Five years ago, Oscar Hilarion, a 45-year-old taxi driver, told his wife and family in Colombia that he was going to China on a business venture with a friend. Weeks later, Antivar received a call from a Colombian official in China, informing her of a darker truth: Hilarion had been detained for trafficking drugs, a desperate act she believes he committed in order to stop the bank from seizing their home.
Drug trafficking can be punished with death in China, and Hilarion’s family — along with those of an estimated 145 other Colombians — is left to wait in an almost total vacuum of information about whether their loved one will be spared. Colombian Embassy officials who visit Hilarion every few months pass along sporadic updates. But few details about charges are shared, even once a sentence has been handed down.
Most of the relatives of accused Colombian drug mules in China are too poor to make the 17,000 kilometer (10,500 mile) journey to see them or send money. Many have received no phone calls.
Instead they are left waiting for letters written on simple white Chinese prison stationary. “To my great love,” Hilarion’s letters to his wife always start.
The plight of Colombians in Chinese prisons has taken on a heightened urgency since authorities executed last week a retired Colombian journalist convicted of smuggling almost 4 kilograms of cocaine in exchange for $5,000. Despite a last-ditch diplomatic effort by Colombia’s government to save Ismael Arciniegas, the 72-year-old was put to death by lethal injection, becoming the first Colombian, and probably the first Latin American, executed in China for drug offenses.
The number of Colombians in Chinese jails climbed from just a handful in 2006 to 146 this year, according to the Colombian government. Fifteen have been sentenced to death and an equal number have been condemned to life in prison. China is the world’s top executioner, although most foreigners it has executed for drug trafficking have been from Japan, South Korea and Southeast Asia, according to a Chinese state media report in 2015.

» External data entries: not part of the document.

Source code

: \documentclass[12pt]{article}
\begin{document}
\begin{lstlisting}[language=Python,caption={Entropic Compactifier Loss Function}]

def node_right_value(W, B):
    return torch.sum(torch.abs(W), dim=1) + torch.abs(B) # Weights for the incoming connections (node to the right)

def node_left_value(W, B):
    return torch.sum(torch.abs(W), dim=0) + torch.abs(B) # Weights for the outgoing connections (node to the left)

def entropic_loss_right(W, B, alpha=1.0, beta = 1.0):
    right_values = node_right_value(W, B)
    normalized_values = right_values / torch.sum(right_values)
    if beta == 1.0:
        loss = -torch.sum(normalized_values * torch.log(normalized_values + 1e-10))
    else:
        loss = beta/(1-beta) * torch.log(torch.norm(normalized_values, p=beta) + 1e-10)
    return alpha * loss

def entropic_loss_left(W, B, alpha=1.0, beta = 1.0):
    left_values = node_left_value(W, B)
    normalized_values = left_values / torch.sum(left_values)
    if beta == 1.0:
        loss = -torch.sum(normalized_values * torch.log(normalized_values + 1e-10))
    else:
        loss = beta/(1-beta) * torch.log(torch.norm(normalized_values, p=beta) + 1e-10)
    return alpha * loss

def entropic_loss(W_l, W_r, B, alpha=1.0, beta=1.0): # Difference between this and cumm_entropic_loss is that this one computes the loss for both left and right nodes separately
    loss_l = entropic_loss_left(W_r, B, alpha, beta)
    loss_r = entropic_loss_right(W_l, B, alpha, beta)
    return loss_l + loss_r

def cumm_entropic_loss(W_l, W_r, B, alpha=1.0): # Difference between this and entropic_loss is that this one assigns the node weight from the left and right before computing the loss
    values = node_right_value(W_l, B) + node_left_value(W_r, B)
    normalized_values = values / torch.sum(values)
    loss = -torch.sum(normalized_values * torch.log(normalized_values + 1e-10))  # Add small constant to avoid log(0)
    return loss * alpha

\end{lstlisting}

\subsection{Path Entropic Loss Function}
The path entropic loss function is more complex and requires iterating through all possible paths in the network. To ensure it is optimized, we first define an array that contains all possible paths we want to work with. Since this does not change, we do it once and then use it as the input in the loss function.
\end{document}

The issue of the death penalty for drug crimes was hotly debated last year at the United Nations’ first special session on global drug policy in almost two decades. Countries from Europe and Latin America, where the practice is banned, clashed with governments across Asia that consider capital
punishment a key tool in drug control
efforts.
The bulk of Colombia’s cocaine ends up in the United States and Europe, but a smaller amount is also trafficked to China, where living standards have risen, drug users have gotten younger and a number of substances, including cocaine, have become more available. A 2016 United Nations report found cocaine seizures in Asia tripled over the previous decade.
Trafficking cocaine by plane from Colombia to China is considered one of the more difficult journeys for a drug mule to make, and consequently it’s more heavily rewarded, said Blanca Henriquez, a law professor at the Autonomous University of Colombia who has filed repatriation requests for 18 Colombians currently in Chinese prisons. In speaking with more than two dozen families, she said a similar pattern emerges: Most Colombians caught are men older than 40 from poor families. In several cases, the men had been lent money they were unable to pay back and then were forced to carry drugs by criminal organizations that threatened their families.

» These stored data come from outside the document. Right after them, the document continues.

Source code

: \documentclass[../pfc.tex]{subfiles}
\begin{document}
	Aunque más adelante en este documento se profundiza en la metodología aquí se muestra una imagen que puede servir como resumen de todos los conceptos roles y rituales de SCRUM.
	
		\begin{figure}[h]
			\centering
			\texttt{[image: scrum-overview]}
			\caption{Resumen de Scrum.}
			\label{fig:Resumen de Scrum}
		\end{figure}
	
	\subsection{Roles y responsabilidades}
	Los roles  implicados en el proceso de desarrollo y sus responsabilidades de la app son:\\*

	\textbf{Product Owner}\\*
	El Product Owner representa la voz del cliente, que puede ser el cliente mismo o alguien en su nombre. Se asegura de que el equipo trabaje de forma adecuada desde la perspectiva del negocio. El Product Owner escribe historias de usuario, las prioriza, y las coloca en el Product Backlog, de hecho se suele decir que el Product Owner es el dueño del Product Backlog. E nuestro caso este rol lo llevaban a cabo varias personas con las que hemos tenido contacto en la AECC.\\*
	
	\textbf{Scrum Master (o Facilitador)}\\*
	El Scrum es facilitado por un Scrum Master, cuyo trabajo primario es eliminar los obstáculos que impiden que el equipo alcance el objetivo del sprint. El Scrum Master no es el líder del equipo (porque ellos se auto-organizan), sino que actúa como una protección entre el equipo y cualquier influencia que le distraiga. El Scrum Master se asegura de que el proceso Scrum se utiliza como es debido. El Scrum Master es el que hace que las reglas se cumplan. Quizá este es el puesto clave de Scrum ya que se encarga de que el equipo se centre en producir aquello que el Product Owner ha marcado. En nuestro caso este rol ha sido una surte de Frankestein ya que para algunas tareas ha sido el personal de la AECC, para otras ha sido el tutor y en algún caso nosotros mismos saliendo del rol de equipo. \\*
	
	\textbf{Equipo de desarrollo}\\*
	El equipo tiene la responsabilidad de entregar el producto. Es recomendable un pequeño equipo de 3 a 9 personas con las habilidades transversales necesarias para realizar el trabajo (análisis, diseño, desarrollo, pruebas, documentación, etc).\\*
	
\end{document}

A single journey typically pays about $3,000, which “for many people, is a lot of money,” Henriquez said.
China executes more people than the rest of the world combined, and its judicial authorities have been cracking down recently on drug trafficking. The nation’s harsh stance against drugs can be traced to the 19th century Opium Wars and the start of the “Century of Humiliation,” during which Chinese nationalists believe British imperialists purposely tried to get Chinese hooked on opium for commercial advantage.

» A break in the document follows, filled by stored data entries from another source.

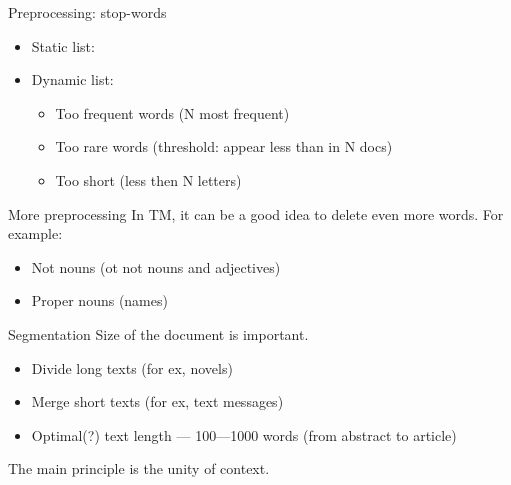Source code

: \documentclass[svgnames]{beamer}
\begin{document}
    \begin{frame}{Preprocessing: stop-words}
        \begin{itemize}
            \item Static list:
            \item Dynamic list:

            \begin{itemize}
                \item Too frequent words (N most frequent)
                \item Too rare words (threshold: appear less than in N docs)
                \item Too short (less then N letters)
            \end{itemize}
        \end{itemize}
    \end{frame}

    \begin{frame}{More preprocessing}
        In TM, it can be a good idea to delete even more words. For example:
        \begin{itemize}
            \item Not nouns (ot not nouns and adjectives)
            \item Proper nouns (names)
        \end{itemize}
    \end{frame}

    \begin{frame}{Segmentation}
        Size of the document is important.
        \begin{itemize}
            \item Divide long texts (for ex, novels)
            \item Merge short texts (for ex, text messages)
            \item Optimal(?) text length — 100—1000 words (from abstract to article)
        \end{itemize}
        \centering
        \alert{The main principle is the unity of context.}
    \end{frame}


\end{document}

“This is the actual reason why China is so adamant that no narcotic under any circumstance be introduced by foreigners,” said Lars Laamann, author of “Narcotic Culture: A History of Drugs in China.”
Diana Perez’s father had a small farm where he grew blackberries and passion fruit, but a pest wiped out his crop and he went bankrupt. She believes he took out a loan and was pushed to “make a trip” when he could not pay it back.
Luis Perez, 57, boarded a plane for Shanghai in 2013, his first time ever to leave Colombia. When he touched down in China, he was arrested and charged with trafficking cocaine.
Perez was sentenced to death, but his punishment was later reduced to a life sentence.
When she visited her father last year, Diana Perez found him in a delicate state. He was kept with a dozen other foreign inmates, none of whom spoke Spanish. Instead they communicated in hand signals. He complained especially about the food.
“A lot of spices. A lot of rice. Vegetables we don’t know as vegetables but as plants,” she said.
Antivar, meanwhile, waits for her husband to be sentenced.
His 11-year-old daughter, Nikol, wears a tattered red, yellow and blue thread bracelet he made her. The mother and daughter journeyed to China to visit him last year, but Nikol Hilarion said she did not recognize him.
In his letters, Hilarion talks about the dismal prison conditions, like the one roll of toilet paper he is given each month to share with another inmate.
He writes in black ink, using wobbly letters in a Spanish sprinkled with phrases he has learned in English.